Yotam Assaf Ottolenghi (born 14 December 1968) is an Israeli-born British chef, restaurateur, and food writer. He is the co-owner of seven delis and restaurants in London and the author of several bestselling cookery books, including Ottolenghi: The Cookbook (2008), Plenty (2010), Jerusalem (2012) and Simple (2018).

Biography
Yotam Ottolenghi was born to Jewish parents in Jerusalem and raised in Ramat Denya, Jerusalem, the son of Michael Ottolenghi, a chemistry professor at Hebrew University, and Ruth Ottolenghi, a high school principal. He is of Italian Jewish and German Jewish descent, and often spent his childhood summers in Italy. He has an older sister, Tirza Florentin. His younger brother, Yiftach, was killed by friendly fire in 1992 during his  military service. Ottolenghi is an Italian name, an Italianised form of Ettlingen, a town in Baden-Württemberg from which Jews were expelled in the 15th and 16th centuries; many settled in Northern Italy.

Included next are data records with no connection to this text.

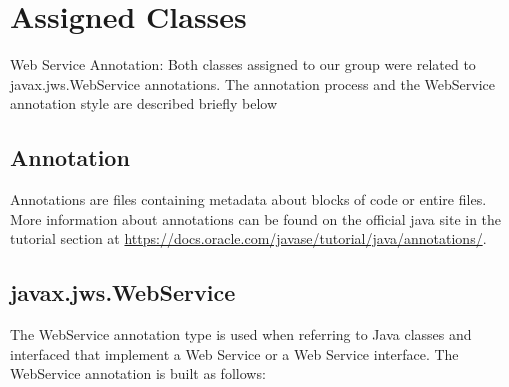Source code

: \section{Assigned Classes}

Web Service Annotation: Both classes assigned to our group were related to javax.jws.WebService annotations.
The annotation process and the WebService annotation style are described briefly below
\subsection{Annotation}
	Annotations are files containing metadata about blocks of code or entire files. More information about annotations can be found on 
	the official java site in the tutorial section at \url{https://docs.oracle.com/javase/tutorial/java/annotations/}.
\newpage
\subsection{javax.jws.WebService}
	The WebService annotation type is used when referring to Java classes and interfaced that implement a Web Service or a Web Service interface.
	The WebService annotation is built as follows: \\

Ottolenghi was conscripted into the Israel Defence Forces in 1989, serving three years in IDF intelligence headquarters. He then studied at the Adi Lautman Interdisciplinary Programme for Outstanding Students of Tel Aviv University, where in 1997, he completed a combined bachelor's and master's degree in comparative literature; his thesis being on the philosophy of the photographic image. While working on his thesis, Ottolenghi served as a night copy editor for Haaretz. In 1997, Ottolenghi and his then partner Noam Bar moved to Amsterdam, where he edited the Hebrew section of the Dutch-Jewish weekly NIW. He later relocated to London to study French pastry cooking at Le Cordon Bleu.

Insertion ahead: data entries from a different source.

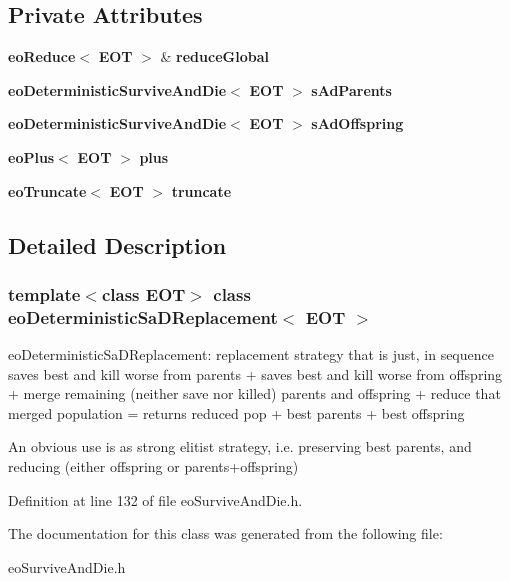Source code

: \subsection*{Private Attributes}
\begin{CompactItemize}
\item 
{\bf eo\-Reduce}$<$ {\bf EOT} $>$ \& {\bf reduce\-Global}\label{classeo_deterministic_sa_d_replacement_r0}

\item 
{\bf eo\-Deterministic\-Survive\-And\-Die}$<$ {\bf EOT} $>$ {\bf s\-Ad\-Parents}\label{classeo_deterministic_sa_d_replacement_r1}

\item 
{\bf eo\-Deterministic\-Survive\-And\-Die}$<$ {\bf EOT} $>$ {\bf s\-Ad\-Offspring}\label{classeo_deterministic_sa_d_replacement_r2}

\item 
{\bf eo\-Plus}$<$ {\bf EOT} $>$ {\bf plus}\label{classeo_deterministic_sa_d_replacement_r3}

\item 
{\bf eo\-Truncate}$<$ {\bf EOT} $>$ {\bf truncate}\label{classeo_deterministic_sa_d_replacement_r4}

\end{CompactItemize}


\subsection{Detailed Description}
\subsubsection*{template$<$class EOT$>$ class eo\-Deterministic\-Sa\-DReplacement$<$ EOT $>$}

eo\-Deterministic\-Sa\-DReplacement: replacement strategy that is just, in sequence saves best and kill worse from parents + saves best and kill worse from offspring + merge remaining (neither save nor killed) parents and offspring + reduce that merged population = returns reduced pop + best parents + best offspring 

An obvious use is as strong elitist strategy, i.e. preserving best parents, and reducing (either offspring or parents+offspring) 



Definition at line 132 of file eo\-Survive\-And\-Die.h.

The documentation for this class was generated from the following file:\begin{CompactItemize}
\item 
eo\-Survive\-And\-Die.h\end{CompactItemize}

Ottolenghi met his partner Karl Allen in 2000; they married in 2012 and live in Camden, London, with their two sons, born in 2013 and 2015. In 2013, Ottolenghi "came out as a gay father" in a Guardian essay that detailed the lengthy process of conceiving their first son via gestational surrogacy, an option that he believes should be more widely available to those who cannot conceive naturally.

Culinary career
Ottolenghi served as a pastry chef at three London restaurants: the Michelin-starred Capital Restaurant, Kensington Place, and Launceston Place in Kensington New Town. In 1999, he became head pastry chef at the artisanal pastry shop Baker and Spice, where he met the Palestinian chef Sami Tamimi, who grew up in Jerusalem's Old City. Ottolenghi and Tamimi bonded over a shared language—Hebrew—and a joint "incomprehension of traditional English food".

In 2002, the duo (in collaboration with Noam Bar) founded the eponymous delicatessen Ottolenghi in the Notting Hill district of London. The deli quickly gained a cult following due to its inventive dishes, characterised by the foregrounding of vegetables, unorthodox flavour combinations, and the abundance of Middle Eastern ingredients such as rose water, za'atar, and pomegranate molasses. When asked to explain his cooking philosophy, Ottolenghi said, "I want drama in the mouth." The Ottolenghi brand has since expanded to three more delis (in Islington, Marylebone and Chelsea), a formal restaurant in Spitalfields, a brasserie named NOPI in Soho, and a vegetable-centric restaurant named ROVI which opened in Fitzrovia in June 2018.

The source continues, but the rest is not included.